A key objective for Genzyme is to find ways to subsidize the cost of treatment for patients with the help of partners until the market develops. According to Genzyme CEO, David Meeker, “It’s not until a government, no matter how poor, how big, or how small, makes a commitment to these areas that you begin to move to sustainability. They begin to pay attention, the disease gets championed, and the right things begin to happen.”
Mitigating a Free-Rider Problem
One of the reasons why companies under-invest in sustainable development is because it creates a “public good”: even competitors in the industry can get to free-ride on benefits created (e.g. more robust supply chains, distribution systems to hard-to-reach consumers, substitutes that compensate for institutional voids). A possible approach to mitigating such concerns is to launch industry-wide initiatives that involve all beneficiaries to jointly make public commitments, which reduces the incentives to free-ride.
We learned about several such industry-wide efforts led by companies we interviewed: Gap Inc., BP and Olam, for example.
People stand and watch as rescue workers search for victims amongst the debris of the collapsed Rana Plaza building in Dhaka, Bangladesh, on Friday, April 26, 2013.Photographer: Jeff Holt/Bloomberg
Since the Rana Plaza factory collapse in Bangladesh, Gap Inc., Inditex and Primark have signed up to the The Bangladesh Accord on Fire and Building Safety and Alliance for Bangladesh Worker Safety, two multi-stakeholder groups set up to tackle health and safety in Bangladesh’s garment industry. For its part, BP is a sponsor of the Oil and Gas Climate Initiative, a collaborative industry initiative for best practices and information sharing to deliver practical solutions to climate risk. Olam helped coordinate the Building Sustainable Futures Forum in Singapore, where it brought its entire industry together to address the issue of investing sustainable development.
Companies have traditionally been optimized around business units that carry out contractual transactions with parties on the outside. The pursuit of SDG 17 raises the bar on what companies need to get better at: managing a diverse network of partners to accomplish sustainable development. Unilever’s Paul Polman said it best when he spoke to us: “We are creating a much stronger ecosystem that takes our risk away, but it also creates enormous opportunities to broaden our products.

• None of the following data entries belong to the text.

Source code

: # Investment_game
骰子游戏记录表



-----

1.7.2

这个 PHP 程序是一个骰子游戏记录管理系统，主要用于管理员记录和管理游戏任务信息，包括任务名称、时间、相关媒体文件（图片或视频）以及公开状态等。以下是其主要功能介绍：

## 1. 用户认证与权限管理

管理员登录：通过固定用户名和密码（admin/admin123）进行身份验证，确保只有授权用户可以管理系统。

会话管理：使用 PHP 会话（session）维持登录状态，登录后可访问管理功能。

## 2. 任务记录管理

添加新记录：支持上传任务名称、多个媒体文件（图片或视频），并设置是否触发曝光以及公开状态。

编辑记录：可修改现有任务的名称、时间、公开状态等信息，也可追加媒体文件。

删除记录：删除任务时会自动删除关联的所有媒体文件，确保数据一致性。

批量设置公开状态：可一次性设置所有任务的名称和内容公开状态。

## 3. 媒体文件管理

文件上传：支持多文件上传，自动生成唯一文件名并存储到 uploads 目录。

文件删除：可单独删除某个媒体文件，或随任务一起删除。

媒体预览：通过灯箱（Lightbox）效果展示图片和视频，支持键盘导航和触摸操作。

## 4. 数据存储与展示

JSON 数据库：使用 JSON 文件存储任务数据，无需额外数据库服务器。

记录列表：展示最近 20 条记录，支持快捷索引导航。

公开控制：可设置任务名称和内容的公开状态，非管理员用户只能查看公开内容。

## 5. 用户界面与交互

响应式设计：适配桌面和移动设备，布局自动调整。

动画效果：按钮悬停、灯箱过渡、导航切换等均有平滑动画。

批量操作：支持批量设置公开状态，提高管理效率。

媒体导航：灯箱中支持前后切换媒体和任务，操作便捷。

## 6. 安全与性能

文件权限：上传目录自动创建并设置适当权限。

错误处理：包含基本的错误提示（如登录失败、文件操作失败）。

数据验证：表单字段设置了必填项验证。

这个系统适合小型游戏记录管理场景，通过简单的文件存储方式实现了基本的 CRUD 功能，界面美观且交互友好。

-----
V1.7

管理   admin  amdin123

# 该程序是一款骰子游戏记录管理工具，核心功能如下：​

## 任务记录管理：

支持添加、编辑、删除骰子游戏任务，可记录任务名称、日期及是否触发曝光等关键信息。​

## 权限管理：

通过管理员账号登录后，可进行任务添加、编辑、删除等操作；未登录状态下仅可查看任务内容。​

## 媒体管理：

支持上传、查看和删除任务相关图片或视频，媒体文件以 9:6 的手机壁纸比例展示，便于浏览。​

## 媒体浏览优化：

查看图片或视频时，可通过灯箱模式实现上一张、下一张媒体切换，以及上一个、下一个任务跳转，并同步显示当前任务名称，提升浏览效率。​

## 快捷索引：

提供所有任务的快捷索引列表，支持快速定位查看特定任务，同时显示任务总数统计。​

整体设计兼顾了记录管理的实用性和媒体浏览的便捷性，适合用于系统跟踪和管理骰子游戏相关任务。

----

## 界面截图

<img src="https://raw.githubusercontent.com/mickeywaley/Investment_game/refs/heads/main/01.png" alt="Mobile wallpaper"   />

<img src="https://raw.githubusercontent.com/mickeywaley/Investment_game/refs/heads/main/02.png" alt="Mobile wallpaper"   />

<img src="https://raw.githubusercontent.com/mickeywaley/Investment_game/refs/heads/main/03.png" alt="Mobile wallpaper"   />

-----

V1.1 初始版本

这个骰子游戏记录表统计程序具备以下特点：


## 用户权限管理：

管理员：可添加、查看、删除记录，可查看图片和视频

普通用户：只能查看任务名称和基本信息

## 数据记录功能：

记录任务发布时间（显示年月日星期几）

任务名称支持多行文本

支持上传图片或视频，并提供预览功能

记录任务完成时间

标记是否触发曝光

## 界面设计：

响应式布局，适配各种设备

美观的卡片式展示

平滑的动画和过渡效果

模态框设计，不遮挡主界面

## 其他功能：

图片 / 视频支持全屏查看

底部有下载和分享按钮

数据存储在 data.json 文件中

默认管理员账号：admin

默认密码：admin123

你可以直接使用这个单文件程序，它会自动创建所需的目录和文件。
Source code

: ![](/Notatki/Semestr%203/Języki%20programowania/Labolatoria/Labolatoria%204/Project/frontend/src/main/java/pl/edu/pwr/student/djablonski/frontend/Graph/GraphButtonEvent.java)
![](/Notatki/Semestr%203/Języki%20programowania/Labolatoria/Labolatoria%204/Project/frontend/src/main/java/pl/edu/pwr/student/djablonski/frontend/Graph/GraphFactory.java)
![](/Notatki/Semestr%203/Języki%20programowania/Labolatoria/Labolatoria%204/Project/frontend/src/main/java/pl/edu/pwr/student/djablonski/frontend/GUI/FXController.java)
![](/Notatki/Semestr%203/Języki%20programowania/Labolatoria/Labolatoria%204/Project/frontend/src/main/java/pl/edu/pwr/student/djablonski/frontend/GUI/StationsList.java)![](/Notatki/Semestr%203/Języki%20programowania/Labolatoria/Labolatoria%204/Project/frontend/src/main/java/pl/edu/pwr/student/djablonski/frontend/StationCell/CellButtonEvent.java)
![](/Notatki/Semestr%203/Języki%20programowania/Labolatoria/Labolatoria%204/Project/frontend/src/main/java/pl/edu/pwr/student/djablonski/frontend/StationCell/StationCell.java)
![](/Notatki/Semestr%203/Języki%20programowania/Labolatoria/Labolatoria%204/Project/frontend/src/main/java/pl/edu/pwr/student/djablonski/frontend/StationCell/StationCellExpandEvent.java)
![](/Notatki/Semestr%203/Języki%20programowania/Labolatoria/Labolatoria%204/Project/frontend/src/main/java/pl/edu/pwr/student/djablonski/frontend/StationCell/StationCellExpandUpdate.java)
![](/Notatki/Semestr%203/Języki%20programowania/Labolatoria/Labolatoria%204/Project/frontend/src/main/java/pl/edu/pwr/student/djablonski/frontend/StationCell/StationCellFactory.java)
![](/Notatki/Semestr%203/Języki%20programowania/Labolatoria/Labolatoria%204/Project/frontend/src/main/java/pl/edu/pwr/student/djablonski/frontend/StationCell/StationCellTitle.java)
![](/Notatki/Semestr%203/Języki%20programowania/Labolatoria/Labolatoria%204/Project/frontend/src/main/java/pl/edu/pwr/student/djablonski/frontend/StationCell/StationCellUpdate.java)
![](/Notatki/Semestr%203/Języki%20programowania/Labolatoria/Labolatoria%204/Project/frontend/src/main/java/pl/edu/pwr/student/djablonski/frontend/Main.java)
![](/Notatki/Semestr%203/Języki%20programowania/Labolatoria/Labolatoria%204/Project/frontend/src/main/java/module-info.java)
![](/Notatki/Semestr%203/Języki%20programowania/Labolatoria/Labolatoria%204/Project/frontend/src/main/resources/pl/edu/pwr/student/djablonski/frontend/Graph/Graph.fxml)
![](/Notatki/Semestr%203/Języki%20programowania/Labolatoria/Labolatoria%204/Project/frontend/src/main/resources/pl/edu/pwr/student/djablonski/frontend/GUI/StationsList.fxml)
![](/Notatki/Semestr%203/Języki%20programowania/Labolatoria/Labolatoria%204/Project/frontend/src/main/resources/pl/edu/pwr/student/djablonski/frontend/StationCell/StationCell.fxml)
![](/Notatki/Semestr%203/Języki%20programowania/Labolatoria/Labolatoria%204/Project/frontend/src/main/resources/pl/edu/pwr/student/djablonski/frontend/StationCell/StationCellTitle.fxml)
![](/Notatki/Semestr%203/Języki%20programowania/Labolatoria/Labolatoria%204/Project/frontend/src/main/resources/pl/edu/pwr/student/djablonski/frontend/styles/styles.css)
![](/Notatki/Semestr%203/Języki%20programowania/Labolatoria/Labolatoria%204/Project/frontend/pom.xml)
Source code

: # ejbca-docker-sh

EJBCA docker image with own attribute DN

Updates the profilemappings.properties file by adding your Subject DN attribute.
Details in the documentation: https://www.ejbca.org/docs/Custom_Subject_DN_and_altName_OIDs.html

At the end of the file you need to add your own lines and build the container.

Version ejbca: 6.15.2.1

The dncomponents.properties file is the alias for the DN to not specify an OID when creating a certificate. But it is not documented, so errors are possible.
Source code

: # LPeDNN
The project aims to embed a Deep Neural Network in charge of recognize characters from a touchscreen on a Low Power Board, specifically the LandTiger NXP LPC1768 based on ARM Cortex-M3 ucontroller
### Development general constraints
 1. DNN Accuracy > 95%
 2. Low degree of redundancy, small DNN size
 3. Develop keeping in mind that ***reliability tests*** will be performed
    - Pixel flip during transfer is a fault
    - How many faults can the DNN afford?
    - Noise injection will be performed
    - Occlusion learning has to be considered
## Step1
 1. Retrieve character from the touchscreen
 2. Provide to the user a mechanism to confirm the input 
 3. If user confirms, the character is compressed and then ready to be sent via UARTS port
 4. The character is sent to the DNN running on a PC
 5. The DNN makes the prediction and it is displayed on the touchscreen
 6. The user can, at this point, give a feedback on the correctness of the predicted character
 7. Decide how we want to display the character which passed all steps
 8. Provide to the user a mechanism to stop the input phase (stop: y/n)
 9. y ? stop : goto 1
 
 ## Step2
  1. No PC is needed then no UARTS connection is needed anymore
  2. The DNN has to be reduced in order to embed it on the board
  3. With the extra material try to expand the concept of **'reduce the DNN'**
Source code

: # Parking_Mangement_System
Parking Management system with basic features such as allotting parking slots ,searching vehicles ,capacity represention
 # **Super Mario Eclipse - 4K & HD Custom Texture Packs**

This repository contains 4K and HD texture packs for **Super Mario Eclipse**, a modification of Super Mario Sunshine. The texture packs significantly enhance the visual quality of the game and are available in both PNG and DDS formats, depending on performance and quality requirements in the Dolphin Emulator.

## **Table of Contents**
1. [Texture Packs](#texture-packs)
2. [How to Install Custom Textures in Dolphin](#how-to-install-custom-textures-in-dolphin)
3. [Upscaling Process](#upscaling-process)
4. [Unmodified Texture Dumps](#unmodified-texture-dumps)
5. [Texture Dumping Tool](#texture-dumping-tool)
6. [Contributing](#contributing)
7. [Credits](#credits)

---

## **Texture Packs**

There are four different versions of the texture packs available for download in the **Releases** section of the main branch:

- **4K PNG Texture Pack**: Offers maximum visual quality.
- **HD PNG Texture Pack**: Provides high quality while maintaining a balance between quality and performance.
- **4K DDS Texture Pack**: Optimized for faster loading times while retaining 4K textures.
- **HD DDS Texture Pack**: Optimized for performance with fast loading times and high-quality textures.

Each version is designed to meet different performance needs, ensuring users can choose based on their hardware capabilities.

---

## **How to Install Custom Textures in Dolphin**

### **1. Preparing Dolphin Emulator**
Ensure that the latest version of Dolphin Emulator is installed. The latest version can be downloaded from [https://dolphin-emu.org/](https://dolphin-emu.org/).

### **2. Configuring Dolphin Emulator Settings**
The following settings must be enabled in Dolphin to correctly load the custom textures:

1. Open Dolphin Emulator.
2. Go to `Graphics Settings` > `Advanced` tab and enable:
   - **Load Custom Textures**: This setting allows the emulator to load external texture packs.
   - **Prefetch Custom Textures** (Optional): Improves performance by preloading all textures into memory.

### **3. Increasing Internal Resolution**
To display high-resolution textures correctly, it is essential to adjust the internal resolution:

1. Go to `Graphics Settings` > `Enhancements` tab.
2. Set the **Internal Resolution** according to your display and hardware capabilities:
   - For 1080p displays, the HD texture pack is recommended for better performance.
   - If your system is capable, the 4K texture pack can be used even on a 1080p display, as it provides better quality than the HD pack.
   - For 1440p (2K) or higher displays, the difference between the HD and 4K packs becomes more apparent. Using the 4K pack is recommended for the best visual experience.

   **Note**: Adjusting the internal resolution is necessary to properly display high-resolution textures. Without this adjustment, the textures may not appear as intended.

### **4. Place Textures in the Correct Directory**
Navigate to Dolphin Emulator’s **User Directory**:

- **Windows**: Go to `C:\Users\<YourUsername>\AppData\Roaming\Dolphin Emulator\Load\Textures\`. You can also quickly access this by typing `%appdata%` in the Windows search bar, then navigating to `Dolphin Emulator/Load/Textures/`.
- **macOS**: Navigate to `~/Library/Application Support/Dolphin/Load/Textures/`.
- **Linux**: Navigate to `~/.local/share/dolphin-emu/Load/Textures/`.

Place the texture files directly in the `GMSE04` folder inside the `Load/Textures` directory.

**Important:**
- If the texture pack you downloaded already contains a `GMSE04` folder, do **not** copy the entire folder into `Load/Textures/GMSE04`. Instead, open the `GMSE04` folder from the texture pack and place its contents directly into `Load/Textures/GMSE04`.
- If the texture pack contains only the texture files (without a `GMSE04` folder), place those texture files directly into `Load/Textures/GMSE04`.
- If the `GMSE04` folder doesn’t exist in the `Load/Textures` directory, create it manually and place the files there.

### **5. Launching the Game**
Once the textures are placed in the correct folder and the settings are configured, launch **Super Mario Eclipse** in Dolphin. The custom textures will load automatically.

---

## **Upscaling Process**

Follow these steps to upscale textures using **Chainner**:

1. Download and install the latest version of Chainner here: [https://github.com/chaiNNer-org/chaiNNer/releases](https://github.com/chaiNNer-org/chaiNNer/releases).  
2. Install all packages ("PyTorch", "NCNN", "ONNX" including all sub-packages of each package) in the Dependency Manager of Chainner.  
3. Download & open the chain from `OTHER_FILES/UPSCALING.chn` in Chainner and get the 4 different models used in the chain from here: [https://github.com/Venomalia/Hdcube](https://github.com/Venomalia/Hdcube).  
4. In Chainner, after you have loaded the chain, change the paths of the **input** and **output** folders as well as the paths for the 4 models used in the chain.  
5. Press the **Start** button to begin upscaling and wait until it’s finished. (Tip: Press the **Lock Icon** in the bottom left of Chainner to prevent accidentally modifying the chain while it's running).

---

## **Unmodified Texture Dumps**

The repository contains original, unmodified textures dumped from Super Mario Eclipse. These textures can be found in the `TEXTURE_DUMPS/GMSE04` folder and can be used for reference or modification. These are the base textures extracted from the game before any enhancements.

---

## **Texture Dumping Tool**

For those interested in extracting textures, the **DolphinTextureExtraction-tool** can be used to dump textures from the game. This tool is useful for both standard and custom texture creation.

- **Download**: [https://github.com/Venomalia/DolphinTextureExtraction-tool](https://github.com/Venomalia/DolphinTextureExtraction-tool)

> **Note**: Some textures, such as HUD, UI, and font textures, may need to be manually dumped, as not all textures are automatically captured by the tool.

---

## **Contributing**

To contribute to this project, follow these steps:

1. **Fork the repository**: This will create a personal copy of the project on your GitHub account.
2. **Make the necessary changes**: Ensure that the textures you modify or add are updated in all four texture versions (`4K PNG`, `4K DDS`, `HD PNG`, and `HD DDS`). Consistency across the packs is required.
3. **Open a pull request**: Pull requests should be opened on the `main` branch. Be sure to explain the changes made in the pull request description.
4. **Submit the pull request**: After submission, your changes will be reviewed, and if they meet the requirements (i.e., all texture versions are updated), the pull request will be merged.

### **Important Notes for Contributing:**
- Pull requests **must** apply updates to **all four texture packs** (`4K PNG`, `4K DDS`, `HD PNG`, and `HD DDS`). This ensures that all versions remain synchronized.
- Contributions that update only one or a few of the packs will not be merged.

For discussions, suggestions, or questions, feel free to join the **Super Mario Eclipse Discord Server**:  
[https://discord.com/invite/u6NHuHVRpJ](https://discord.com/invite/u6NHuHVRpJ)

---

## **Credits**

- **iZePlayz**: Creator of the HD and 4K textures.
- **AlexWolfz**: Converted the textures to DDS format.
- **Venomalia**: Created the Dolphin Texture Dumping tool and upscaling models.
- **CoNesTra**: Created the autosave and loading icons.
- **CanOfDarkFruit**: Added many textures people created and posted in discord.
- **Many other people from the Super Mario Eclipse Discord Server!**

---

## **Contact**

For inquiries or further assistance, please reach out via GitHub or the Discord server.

Because once you work in partnerships often with governments or with civil society, it creates other opportunities to grow your business.”
Others can follow Unilever’s lead. Even with more limited resources, if they focus and strategically invest in these partnerships, there are payoffs not only in terms of advancement of the sustainable development goals but also for the companies themselves.
Bhaskar Chakravorti is the Senior Associate Dean of International Business & Finance at The Fletcher School at Tufts University. He is also the founding Executive Director of Fletcher’s Institute for Business in the Global Context and author of the book, “The Slow Pace of Fast Change.” The research reported here was supported by Citi Foundation.